*** Begin section ***

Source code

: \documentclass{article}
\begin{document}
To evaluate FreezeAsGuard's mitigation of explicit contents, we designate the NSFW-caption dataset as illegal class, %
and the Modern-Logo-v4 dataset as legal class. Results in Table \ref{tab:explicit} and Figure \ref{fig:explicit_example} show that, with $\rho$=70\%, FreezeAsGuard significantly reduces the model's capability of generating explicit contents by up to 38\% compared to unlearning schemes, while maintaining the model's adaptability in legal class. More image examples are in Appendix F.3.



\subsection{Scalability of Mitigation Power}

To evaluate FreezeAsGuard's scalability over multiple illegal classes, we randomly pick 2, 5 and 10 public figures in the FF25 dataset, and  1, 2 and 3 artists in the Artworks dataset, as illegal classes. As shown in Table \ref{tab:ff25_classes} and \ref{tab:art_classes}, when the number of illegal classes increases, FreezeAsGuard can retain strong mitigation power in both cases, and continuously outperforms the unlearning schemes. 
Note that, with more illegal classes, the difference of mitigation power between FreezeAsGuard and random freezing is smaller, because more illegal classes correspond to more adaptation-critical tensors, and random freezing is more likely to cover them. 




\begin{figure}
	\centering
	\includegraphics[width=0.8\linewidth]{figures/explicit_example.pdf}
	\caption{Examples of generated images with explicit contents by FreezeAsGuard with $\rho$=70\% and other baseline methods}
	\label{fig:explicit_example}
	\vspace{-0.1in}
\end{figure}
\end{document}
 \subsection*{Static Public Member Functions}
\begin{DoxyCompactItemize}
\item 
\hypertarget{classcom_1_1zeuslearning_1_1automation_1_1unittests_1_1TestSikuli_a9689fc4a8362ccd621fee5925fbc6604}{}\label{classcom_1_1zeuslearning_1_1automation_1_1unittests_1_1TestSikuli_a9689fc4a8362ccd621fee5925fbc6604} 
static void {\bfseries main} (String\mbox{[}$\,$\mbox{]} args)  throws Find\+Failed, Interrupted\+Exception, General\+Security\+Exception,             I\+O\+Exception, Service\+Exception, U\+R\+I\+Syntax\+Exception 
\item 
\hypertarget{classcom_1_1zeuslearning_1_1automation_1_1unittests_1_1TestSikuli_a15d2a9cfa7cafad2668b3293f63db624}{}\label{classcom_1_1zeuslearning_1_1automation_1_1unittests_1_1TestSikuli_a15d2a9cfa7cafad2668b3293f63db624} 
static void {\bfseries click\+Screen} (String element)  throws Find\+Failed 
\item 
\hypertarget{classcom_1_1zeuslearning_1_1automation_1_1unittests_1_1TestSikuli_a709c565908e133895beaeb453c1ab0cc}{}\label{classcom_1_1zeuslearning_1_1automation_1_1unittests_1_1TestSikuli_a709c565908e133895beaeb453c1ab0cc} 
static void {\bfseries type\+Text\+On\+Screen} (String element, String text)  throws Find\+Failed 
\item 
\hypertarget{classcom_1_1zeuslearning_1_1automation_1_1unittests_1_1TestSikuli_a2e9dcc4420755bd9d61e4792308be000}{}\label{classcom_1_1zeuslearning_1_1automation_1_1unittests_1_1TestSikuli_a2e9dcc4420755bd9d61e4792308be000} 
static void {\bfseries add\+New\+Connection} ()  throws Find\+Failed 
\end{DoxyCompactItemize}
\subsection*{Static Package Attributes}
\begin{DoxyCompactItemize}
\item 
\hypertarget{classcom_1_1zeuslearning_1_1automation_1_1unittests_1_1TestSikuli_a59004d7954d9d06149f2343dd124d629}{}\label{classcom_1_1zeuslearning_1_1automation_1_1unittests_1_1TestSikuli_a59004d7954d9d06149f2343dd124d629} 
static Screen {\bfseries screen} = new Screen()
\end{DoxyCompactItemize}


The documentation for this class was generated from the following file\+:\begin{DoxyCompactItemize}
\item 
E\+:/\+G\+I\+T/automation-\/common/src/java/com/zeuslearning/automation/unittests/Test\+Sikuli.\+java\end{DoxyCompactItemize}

*** End section ***

Task requirements: Report all lines above with "generated".

Exercise answer:
	\caption{Examples of generated images with explicit contents by FreezeAsGuard with $\rho$=70\% and other baseline methods}
The documentation for this class was generated from the following file\+:\begin{DoxyCompactItemize}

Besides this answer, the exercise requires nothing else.